* What you should do
Your answer must consist of the records below, reproduced exactly, with every picture removed.

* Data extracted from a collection
━━━━━━━━━━━━━━━━━━━━

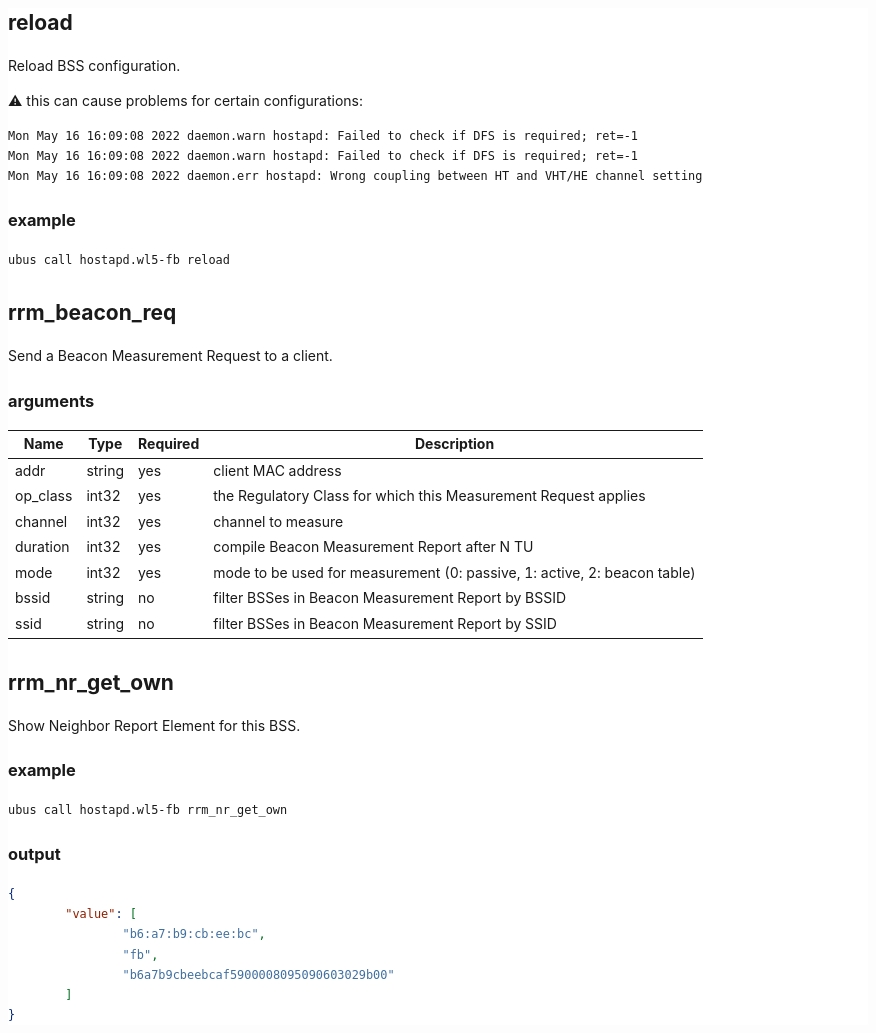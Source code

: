 ## reload
Reload BSS configuration.

:warning: this can cause problems for certain configurations:

```
Mon May 16 16:09:08 2022 daemon.warn hostapd: Failed to check if DFS is required; ret=-1
Mon May 16 16:09:08 2022 daemon.warn hostapd: Failed to check if DFS is required; ret=-1
Mon May 16 16:09:08 2022 daemon.err hostapd: Wrong coupling between HT and VHT/HE channel setting
```

### example
`ubus call hostapd.wl5-fb reload`


## rrm_beacon_req
Send a Beacon Measurement Request to a client.

### arguments
| Name | Type | Required | Description |
|---|---|---|---|
| addr | string | yes | client MAC address |
| op_class | int32 | yes | the Regulatory Class for which this Measurement Request applies |
| channel | int32 | yes | channel to measure |
| duration | int32 | yes | compile Beacon Measurement Report after N TU |
| mode | int32 | yes | mode to be used for measurement (0: passive, 1: active, 2: beacon table) |
| bssid | string | no | filter BSSes in Beacon Measurement Report by BSSID |
| ssid | string | no | filter BSSes in Beacon Measurement Report by SSID|


## rrm_nr_get_own
Show Neighbor Report Element for this BSS.

### example
`ubus call hostapd.wl5-fb rrm_nr_get_own`

### output
```json
{
        "value": [
                "b6:a7:b9:cb:ee:bc",
                "fb",
                "b6a7b9cbeebcaf5900008095090603029b00"
        ]
}
```
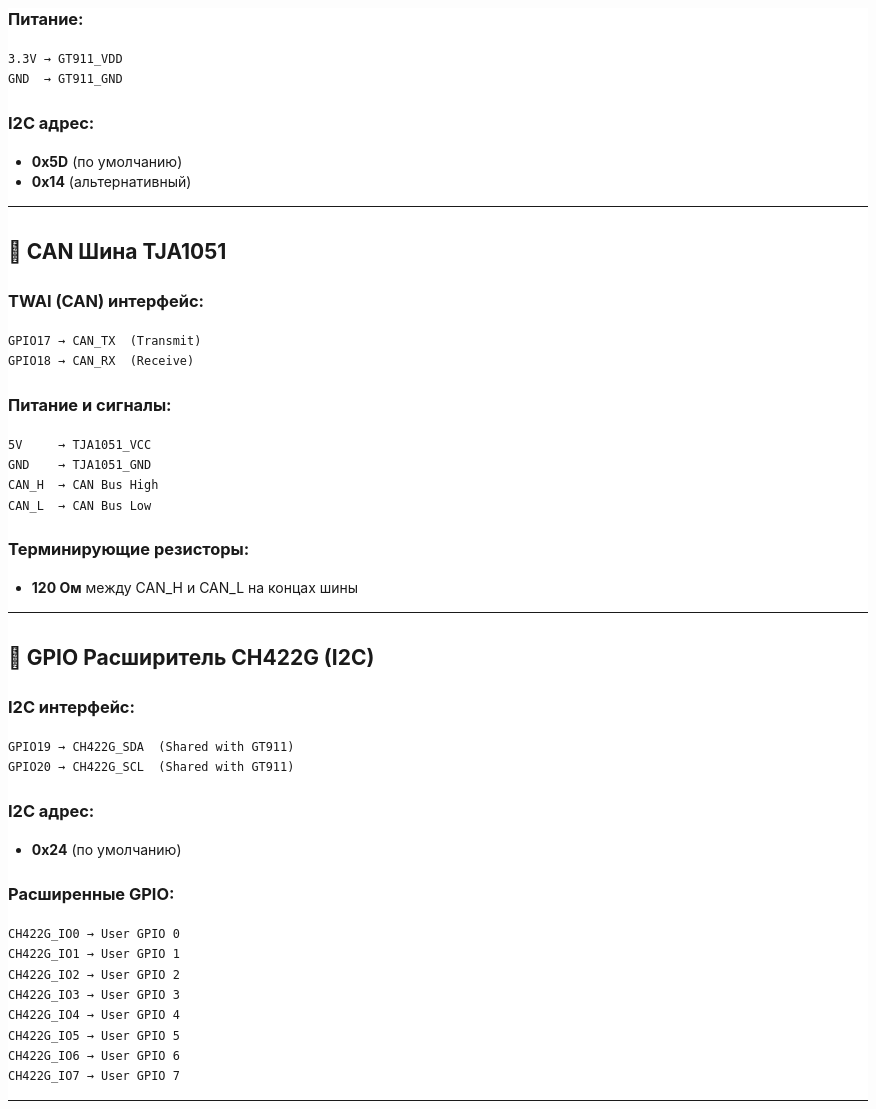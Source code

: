 ### Питание:
```
3.3V → GT911_VDD
GND  → GT911_GND
```

### I2C адрес:
- **0x5D** (по умолчанию)
- **0x14** (альтернативный)

---

## 🚗 CAN Шина TJA1051

### TWAI (CAN) интерфейс:
```
GPIO17 → CAN_TX  (Transmit)
GPIO18 → CAN_RX  (Receive)  
```

### Питание и сигналы:
```
5V     → TJA1051_VCC
GND    → TJA1051_GND
CAN_H  → CAN Bus High
CAN_L  → CAN Bus Low
```

### Терминирующие резисторы:
- **120 Ом** между CAN_H и CAN_L на концах шины

---

## 🔌 GPIO Расширитель CH422G (I2C)

### I2C интерфейс:
```
GPIO19 → CH422G_SDA  (Shared with GT911)
GPIO20 → CH422G_SCL  (Shared with GT911)
```

### I2C адрес:
- **0x24** (по умолчанию)

### Расширенные GPIO:
```
CH422G_IO0 → User GPIO 0
CH422G_IO1 → User GPIO 1
CH422G_IO2 → User GPIO 2
CH422G_IO3 → User GPIO 3
CH422G_IO4 → User GPIO 4
CH422G_IO5 → User GPIO 5
CH422G_IO6 → User GPIO 6
CH422G_IO7 → User GPIO 7
```

---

━━━━━━━━━━━━━━━━━━━━

* Answer below
Source code

: ## reload
Reload BSS configuration.

:warning: this can cause problems for certain configurations:

```
Mon May 16 16:09:08 2022 daemon.warn hostapd: Failed to check if DFS is required; ret=-1
Mon May 16 16:09:08 2022 daemon.warn hostapd: Failed to check if DFS is required; ret=-1
Mon May 16 16:09:08 2022 daemon.err hostapd: Wrong coupling between HT and VHT/HE channel setting
```

### example
`ubus call hostapd.wl5-fb reload`


## rrm_beacon_req
Send a Beacon Measurement Request to a client.

### arguments
| Name | Type | Required | Description |
|---|---|---|---|
| addr | string | yes | client MAC address |
| op_class | int32 | yes | the Regulatory Class for which this Measurement Request applies |
| channel | int32 | yes | channel to measure |
| duration | int32 | yes | compile Beacon Measurement Report after N TU |
| mode | int32 | yes | mode to be used for measurement (0: passive, 1: active, 2: beacon table) |
| bssid | string | no | filter BSSes in Beacon Measurement Report by BSSID |
| ssid | string | no | filter BSSes in Beacon Measurement Report by SSID|


## rrm_nr_get_own
Show Neighbor Report Element for this BSS.

### example
`ubus call hostapd.wl5-fb rrm_nr_get_own`

### output
```json
{
        "value": [
                "b6:a7:b9:cb:ee:bc",
                "fb",
                "b6a7b9cbeebcaf5900008095090603029b00"
        ]
}
```
Source code

: ### Питание:
```
3.3V → GT911_VDD
GND  → GT911_GND
```

### I2C адрес:
- **0x5D** (по умолчанию)
- **0x14** (альтернативный)

---

## 🚗 CAN Шина TJA1051

### TWAI (CAN) интерфейс:
```
GPIO17 → CAN_TX  (Transmit)
GPIO18 → CAN_RX  (Receive)  
```

### Питание и сигналы:
```
5V     → TJA1051_VCC
GND    → TJA1051_GND
CAN_H  → CAN Bus High
CAN_L  → CAN Bus Low
```

### Терминирующие резисторы:
- **120 Ом** между CAN_H и CAN_L на концах шины

---

## 🔌 GPIO Расширитель CH422G (I2C)

### I2C интерфейс:
```
GPIO19 → CH422G_SDA  (Shared with GT911)
GPIO20 → CH422G_SCL  (Shared with GT911)
```

### I2C адрес:
- **0x24** (по умолчанию)

### Расширенные GPIO:
```
CH422G_IO0 → User GPIO 0
CH422G_IO1 → User GPIO 1
CH422G_IO2 → User GPIO 2
CH422G_IO3 → User GPIO 3
CH422G_IO4 → User GPIO 4
CH422G_IO5 → User GPIO 5
CH422G_IO6 → User GPIO 6
CH422G_IO7 → User GPIO 7
```

---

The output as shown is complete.